◆ **ASSIGNMENT**: From the entries provided below, copy each line that contains the word "rangle".

◆ **DATA FOR ANALYSIS**:
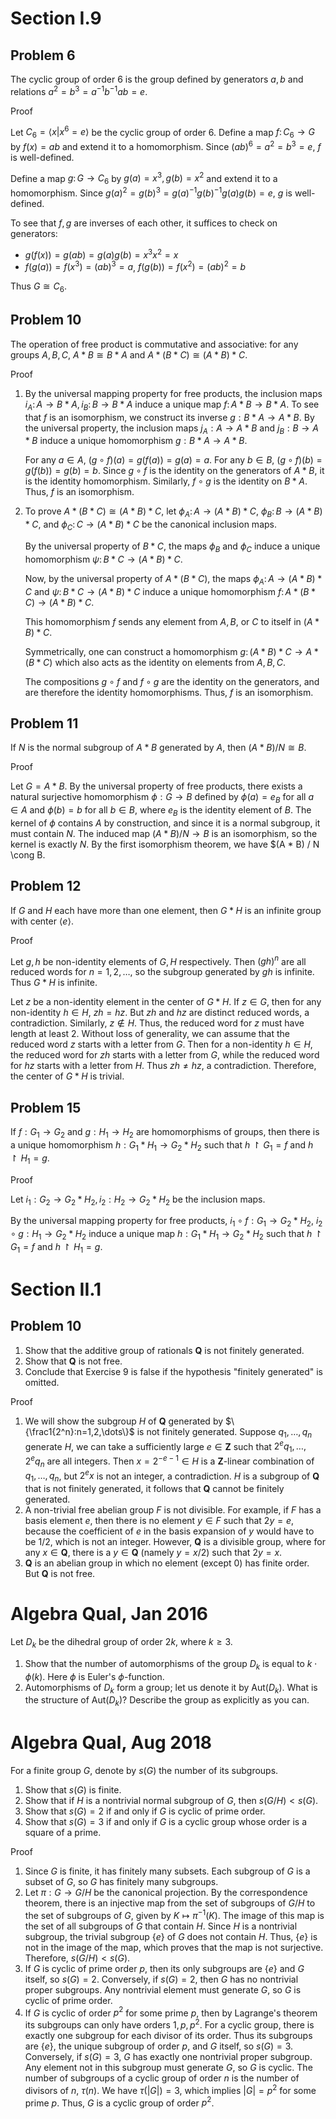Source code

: # Section I.9
## Problem 6
The cyclic group of order 6 is the group defined by generators $a, b$ and relations $a^2=b^3=a^{-1} b^{-1} a b=e$.

Proof

Let $C_6=\langle x|x^6=e\rangle$ be the cyclic group of order 6. Define a map $f\colon C_6\to G$ by $f(x)=ab$ and extend it to a homomorphism. Since $(ab)^6=a^2=b^3=e$, $f$ is well-defined.

Define a map $g\colon G\to C_6$ by $g(a)=x^3,g(b)=x^2$ and extend it to a homomorphism. Since $g(a)^2=g(b)^3=g(a)^{-1}g(b)^{-1}g(a)g(b)=e$, $g$ is well-defined.

To see that $f,g$ are inverses of each other, it suffices to check on generators:
- $g(f(x))=g(ab)=g(a)g(b)=x^3x^2=x$
- $f(g(a))=f(x^3)=(ab)^3=a$, $f(g(b))=f(x^2)=(ab)^2=b$

Thus $G\cong C_6$.

## Problem 10
The operation of free product is commutative and associative: for any groups $A, B, C$, $A * B \cong B * A$ and $A *(B * C) \cong(A * B) * C$.

Proof

1. By the universal mapping property for free products, the inclusion maps $i_A\colon A\to B * A,i_B\colon B\to B * A$ induce a unique map $f\colon A * B\to B * A$. To see that $f$ is an isomorphism, we construct its inverse $g: B * A \to A * B$. By the universal property, the inclusion maps $j_A: A \to A * B$ and $j_B: B \to A * B$ induce a unique homomorphism $g: B * A \to A * B$.

   For any $a \in A$, $(g \circ f)(a) = g(f(a)) = g(a) = a$. For any $b \in B$, $(g \circ f)(b) = g(f(b)) = g(b) = b$. Since $g \circ f$ is the identity on the generators of $A * B$, it is the identity homomorphism. Similarly, $f \circ g$ is the identity on $B * A$. Thus, $f$ is an isomorphism.

2. To prove $A * (B * C) \cong (A * B) * C$, let $\phi_A\colon A \to (A * B) * C$, $\phi_B\colon B \to (A * B) * C$, and $\phi_C\colon C \to (A * B) * C$ be the canonical inclusion maps.

   By the universal property of $B * C$, the maps $\phi_B$ and $\phi_C$ induce a unique homomorphism $\psi\colon B * C \to (A * B) * C$.

   Now, by the universal property of $A * (B * C)$, the maps $\phi_A\colon A \to (A * B) * C$ and $\psi\colon B * C \to (A * B) * C$ induce a unique homomorphism $f\colon A * (B * C) \to (A * B) * C$.

   This homomorphism $f$ sends any element from $A, B,$ or $C$ to itself in $(A * B) * C$.

   Symmetrically, one can construct a homomorphism $g\colon(A * B) * C \to A * (B * C)$ which also acts as the identity on elements from $A, B, C$.

   The compositions $g \circ f$ and $f \circ g$ are the identity on the generators, and are therefore the identity homomorphisms. Thus, $f$ is an isomorphism.

## Problem 11
If $N$ is the normal subgroup of $A * B$ generated by $A$, then $(A * B) / N \cong B$.

Proof

Let $G = A * B$. By the universal property of free products, there exists a natural surjective homomorphism $\phi: G \to B$ defined by $\phi(a) = e_B$ for all $a \in A$ and $\phi(b) = b$ for all $b \in B$, where $e_B$ is the identity element of $B$. The kernel of $\phi$ contains $A$ by construction, and since it is a normal subgroup, it must contain $N$. The induced map $(A*B)/N \to B$ is an isomorphism, so the kernel is exactly $N$. By the first isomorphism theorem, we have $(A * B) / N \cong B.

## Problem 12
If $G$ and $H$ each have more than one element, then $G * H$ is an infinite group with center $\langle e\rangle$.

Proof

Let $g,h$ be non-identity elements of $G,H$ respectively. Then $(gh)^n$ are all reduced words for $n=1,2,\dots$, so the subgroup generated by $gh$ is infinite. Thus $G * H$ is infinite.

Let $z$ be a non-identity element in the center of $G * H$. If $z \in G$, then for any non-identity $h \in H$, $zh=hz$. But $zh$ and $hz$ are distinct reduced words, a contradiction. Similarly, $z \notin H$. Thus, the reduced word for $z$ must have length at least 2. Without loss of generality, we can assume that the reduced word $z$ starts with a letter from $G$. Then for a non-identity $h \in H$, the reduced word for $zh$ starts with a letter from $G$, while the reduced word for $hz$ starts with a letter from $H$. Thus $zh\neq hz$, a contradiction. Therefore, the center of $G * H$ is trivial.

## Problem 15
If $f: G_1 \to G_2$ and $g: H_1 \to H_2$ are homomorphisms of groups, then there is a unique homomorphism $h: G_1 * H_1 \to G_2 * H_2$ such that $h \upharpoonright G_1=f$ and $h \upharpoonright H_1=g$.

Proof

Let $`i_1:G_2\to G_2*H_2,i_2:H_2\to G_2*H_2`$ be the inclusion maps.

By the universal mapping property for free products, $`i_1\circ f:G_1\to G_2*H_2`$, $`i_2\circ g:H_1\to G_2*H_2`$ induce a unique map $`h:G_1*H_1 \to G_2*H_2`$ such that $h \upharpoonright G_1=f$ and $h \upharpoonright H_1=g$.

# Section II.1
## Problem 10
1. Show that the additive group of rationals $\mathbf{Q}$ is not finitely generated.
2. Show that $\mathbf{Q}$ is not free.
3. Conclude that Exercise 9 is false if the hypothesis "finitely generated" is omitted.

Proof

1. We will show the subgroup $H$ of $\mathbf{Q}$ generated by $`\{\frac1{2^n}:n=1,2,\dots\}`$ is not finitely generated. Suppose $q_1,\dots,q_n$ generate $H$, we can take a sufficiently large $e\in\mathbf{Z}$ such that $2^eq_1,\dots,2^eq_n$ are all integers. Then $x=2^{-e-1}\in H$ is a $\mathbf{Z}$-linear combination of $q_1,\dots,q_n$, but $2^ex$ is not an integer, a contradiction. $H$ is a subgroup of $\mathbf{Q}$ that is not finitely generated, it follows that $\mathbf{Q}$ cannot be finitely generated.
2. A non-trivial free abelian group $F$ is not divisible. For example, if $F$ has a basis element $e$, then there is no element $y \in F$ such that $2y = e$, because the coefficient of $e$ in the basis expansion of $y$ would have to be $1/2$, which is not an integer. However, $\mathbf{Q}$ is a divisible group, where for any $x \in \mathbf{Q}$, there is a $y \in \mathbf{Q}$ (namely $y=x/2$) such that $2y=x$.
3. $\mathbf{Q}$ is an abelian group in which no element (except 0) has finite order. But $\mathbf{Q}$ is not free.

# Algebra Qual, Jan 2016
Let $D_k$ be the dihedral group of order $2 k$, where $k \geq 3$.

1. Show that the number of automorphisms of the group $D_k$ is equal to $k \cdot \phi(k)$. Here $\phi$ is Euler's $\phi$-function.
2. Automorphisms of $D_k$ form a group; let us denote it by $\mathrm{Aut}(D_k)$. What is the structure of $\mathrm{Aut}(D_k)$? Describe the group as explicitly as you can.

# Algebra Qual, Aug 2018
For a finite group $G$, denote by $s(G)$ the number of its subgroups.
1. Show that $s(G)$ is finite.
2. Show that if $H$ is a nontrivial normal subgroup of $G$, then $s(G / H)<s(G)$.
3. Show that $s(G)=2$ if and only if $G$ is cyclic of prime order.
4. Show that $s(G)=3$ if and only if $G$ is a cyclic group whose order is a square of a prime.

Proof

1. Since $G$ is finite, it has finitely many subsets. Each subgroup of $G$ is a subset of $G$, so $G$ has finitely many subgroups.
2. Let $\pi: G \to G/H$ be the canonical projection. By the correspondence theorem, there is an injective map from the set of subgroups of $G/H$ to the set of subgroups of $G$, given by $K \mapsto \pi^{-1}(K)$. The image of this map is the set of all subgroups of $G$ that contain $H$. Since $H$ is a nontrivial subgroup, the trivial subgroup $`\{e\}`$ of $G$ does not contain $H$. Thus, $`\{e\}`$ is not in the image of the map, which proves that the map is not surjective. Therefore, $s(G/H) < s(G)$.
3. If $G$ is cyclic of prime order $p$, then its only subgroups are $`\{e\}`$ and $G$ itself, so $s(G) = 2$. Conversely, if $s(G) = 2$, then $G$ has no nontrivial proper subgroups. Any nontrivial element must generate $G$, so $G$ is cyclic of prime order.
4. If $G$ is cyclic of order $p^2$ for some prime $p$, then by Lagrange's theorem its subgroups can only have orders $1, p, p^2$. For a cyclic group, there is exactly one subgroup for each divisor of its order. Thus its subgroups are $`\{e\}`$, the unique subgroup of order $p$, and $G$ itself, so $s(G) = 3$. Conversely, if $s(G) = 3$, $G$ has exactly one nontrivial proper subgroup. Any element not in this subgroup must generate $G$, so $G$ is cyclic. The number of subgroups of a cyclic group of order $n$ is the number of divisors of $n$, $\tau(n)$. We have $\tau(|G|) = 3$, which implies $|G| = p^2$ for some prime $p$. Thus, $G$ is a cyclic group of order $p^2$.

◆ **TASK OUTPUT**:
Let $C_6=\langle x|x^6=e\rangle$ be the cyclic group of order 6. Define a map $f\colon C_6\to G$ by $f(x)=ab$ and extend it to a homomorphism. Since $(ab)^6=a^2=b^3=e$, $f$ is well-defined.
If $G$ and $H$ each have more than one element, then $G * H$ is an infinite group with center $\langle e\rangle$.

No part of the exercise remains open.